Next, the trabecular structures were compared using µCT slice images. CT slice images showed a typical trabecular structure between roots in all groups, although only the CB-MSC group showed remarkable trabecular tissue outside the roots (Fig. 3A–D). The value of Tb.N in the tooth and collagen groups was significantly higher than that in the CB-MSC group (p < 0.05) (Fig. 3E). There was no significant difference in Tb.Th among the groups (Fig. 3F). The values of Tb.Sp and Tb.Spac in the tooth and collagen groups were significantly smaller than those in the CB-MSC group (p < 0.05) (Fig. 3G, H). Fractal dimension, SMI, and TbPf showed no significant differences among the groups (Fig. 3I–K).

Fig. 3.

Fig. 3

Analyses of the trabecular structure using micro-computed tomography (µCT) slice and 3D images A–D µCT slice images of the four groups. E Comparison of trabecular number (Tb.N) among the four groups. Tb.N in the tooth and collagen groups was significantly higher than that in the CB-MSC group. F Comparison of Tb.Th among the four groups. G Comparison of trabecular separation (Tb.Sp) among the four groups. Tb.Sp in the tooth and collagen groups was significantly lower than that in the CB-MSC group. H Comparison of trabecular spacing (Tb.Spac) among the four groups. Tb.Spac in the tooth and collagen groups was significantly smaller than that in the CB-MSC group. I Comparison of fractal dimensions among the four groups. J Comparison of structure model index (SMI) among the four groups. K Comparison of trabecular bone pattern factor (TBPf) among the four groups. Coll: Collagen group. * p < 0.05

Histological and immunohistochemical analyses

HE staining revealed the formation of new bone (NB) mainly in the root furcation area in all groups (Fig. 4A-D); this was confirmed when the photomicrographs were observed at larger magnification (Fig. 4A-D). Interestingly, formation of NB, distant from the tooth, was observed only in the CB-MSC group (Fig. 4D, yellow arrow), and the newly formed bones and roots were not connected and divided by connective tissue (Fig. 4A-D). Outside the roots, connective tissue was also found around the root surface (Fig. 4A-D). In the CB-MSC group, newly formed bones were also observed outside the roots, and were divided by connective tissue (Fig. 4D).

Fig. 4.

Fig. 4

Histological and immunohistochemical analyses A–D Representative hematoxylin–eosin (H-E)-stained sections from the four groups. Low-magnification images of the entire samples are shown. Squares indicate the areas for higher magnification photomicrographs. Yellow arrow indicates the formation of NB distant from the tooth (D). A–D Higher magnification photomicrographs of the furcation area in the four groups. New bone formation was observed in this area in all four groups. A–D Higher magnification photomicrographs of the area outside the roots from the four groups. Remarkable new bone formation outside the roots was observed only in samples from the CB-MSC group. E–H Immunohistochemical staining of Sp7 in the area adjacent to newly formed bone in the four groups. Sp7-positive cells were observed in areas around the newly formed bones. E–H Immunohistochemical staining of Sp7 outside the roots in the four groups. Sp7-positive cells were observed in the periodontal tissue outside the roots, even in samples without new bone formation. NB: New bone; De: Dentin. Scale bars: 500 µm (A-D, upper), 100 µm (A-D, middle, lower EH)

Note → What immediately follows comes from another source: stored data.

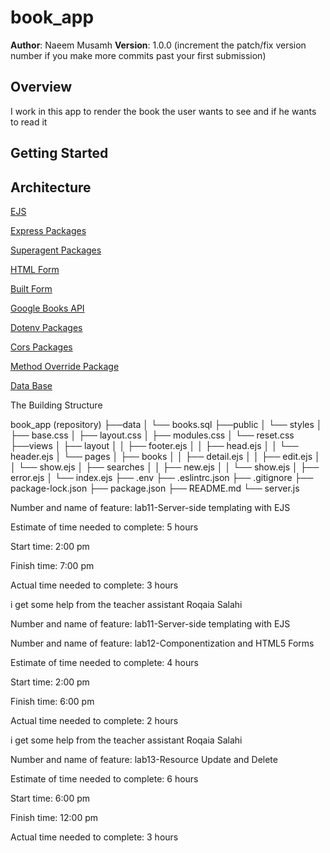 # book_app

**Author**: Naeem Musamh
**Version**: 1.0.0 (increment the patch/fix version number if you make more commits past your first submission)

## Overview

I work in this app to render the book the user wants to see and if he wants to read it

## Getting Started
<!-- What are the steps that a user must take in order to build this app on their own machine and get it running? -->

## Architecture

[EJS](https://ejs.co/)

[Express Packages](https://expressjs.com/en/4x/api.html#app.set)

[Superagent Packages](https://visionmedia.github.io/superagent/)

[HTML Form](https://developer.mozilla.org/en-US/docs/Web/HTML/Element/form)

[Built Form](https://developer.mozilla.org/en-US/docs/Learn/Forms/Form_validation#using_built-in_form_validation)

[Google Books API](https://developers.google.com/books/docs/v1/getting_started)

[Dotenv Packages](https://www.npmjs.com/package/dotenv)

[Cors Packages](https://www.npmjs.com/package/cors)

[Method Override Package](https://www.npmjs.com/package/method-override)

[Data Base](https://cstack.github.io/db_tutorial/)

The Building Structure

book_app (repository)
├──data
│  └── books.sql
├──public
│  └── styles
│      ├── base.css
│      ├── layout.css
│      ├── modules.css
│      └── reset.css
├──views
│  ├── layout
│  │   ├── footer.ejs
│  │   ├── head.ejs
│  │   └── header.ejs
│  └── pages
│      ├── books
│      │   ├── detail.ejs
│      │   ├── edit.ejs
│      │   └── show.ejs
│      ├── searches
│      │   ├── new.ejs
│      │   └── show.ejs
│      ├── error.ejs
│      └── index.ejs
├── .env
├── .eslintrc.json
├── .gitignore
├── package-lock.json
├── package.json
├── README.md
└── server.js



Number and name of feature: lab11-Server-side templating with EJS

Estimate of time needed to complete: 5 hours

Start time: 2:00 pm

Finish time: 7:00 pm

Actual time needed to complete: 3 hours

i get some help from the teacher assistant Roqaia Salahi


Number and name of feature: lab11-Server-side templating with EJS



Number and name of feature: lab12-Componentization and HTML5 Forms

Estimate of time needed to complete: 4 hours

Start time: 2:00 pm

Finish time: 6:00 pm

Actual time needed to complete: 2 hours

i get some help from the teacher assistant Roqaia Salahi


Number and name of feature: lab13-Resource Update and Delete

Estimate of time needed to complete: 6 hours

Start time: 6:00 pm

Finish time: 12:00 pm

Actual time needed to complete: 3 hours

Sp7-positive cells were distributed mainly in the vicinity of the newly formed bone (Fig. 4E-H). Interestingly, Sp7-positive cells were also distributed outside the roots, even in samples without the formation of NB (Fig. 4E-G), although the number of positive cells was less than that in the vicinity of newly formed bone (Fig. 4E-H).

To confirm the preservation of the periodontal ligament, the presence of collagen fibers was investigated using Masson's trichrome staining. In all four groups, strongly stained collagen fibers were observed at the furcation area, which arose from the cementum (Fig. 5A-D). Although most of the fibers were randomly aligned, there were some obliquely or vertically aligned fibers, connecting the newly formed bone and cementum-like native periodontal ligament. There were no differences in these tendencies among the four groups. Collagen fibers were also found outside the root, which arose from the cementum of the root surface (Fig. 5A-D).

Fig. 5.

Fig. 5

Results of Masson's trichrome staining A-D Photomicrographs of Masson’s trichrome staining of the furcation area in the four groups. Most of the collagen fibers were randomly aligned, but there were some obliquely or vertically aligned fibers connecting the newly formed bone and cementum. Photomicrographs of Masson’s trichrome staining outside the roots from the four groups. Collagen fibers were also found in this area, and the fibers arose from the cementum of the root surface NB New bone, De Dentin. Scale bars: 100 µm

Discussion

In this study, an atelocollagen sponge was used as a scaffold for bone tissue engineering, simultaneously with tooth transplantation. Atelocollagen is a collagen without telopeptide, which is one of the causative factors of immunological reactions, and is widely used for medical and cosmetic purposes owing to its low antigenicity [26]. The atelocollagen used in this study was a sponge-shaped material obtained by mixing fibrotic atelocollagen and heat-denatured collagen at a ratio of 9:1 and cross-linked by heat treatment [27]. It has been used as a hemostatic material, wound dressing material, and as a scaffold for tissue engineering [28]. In particular, its formativeness and biocompatibility allow easy manipulation to fit a complex bone defect shape generated at the time of tooth transplantation and this was the reason we chose this material. Although atelocollagen sponge has been widely used as a scaffold for tissue engineering, its application in bone tissue engineering is limited due to its short absorption period. Until now, hydroxyapatite and β-TCP have been widely used as scaffolds for bone tissue engineering. Compared with the non-absorbable hydroxyapatite, β-TCP and its composites have been frequently used as scaffolds for bone tissue engineering because of their bioabsorbable nature [29]. β-TCP is known to last until 72 weeks after transplantation [30]; in contrast, the absorption period of collagen is approximately 4 weeks, which is extremely short. Moreover, collagen itself may inhibit bone formation [29, 31]. Accordingly, one of the major challenges in this study was the application of atelocollagen sponge as a scaffold for bone tissue engineering.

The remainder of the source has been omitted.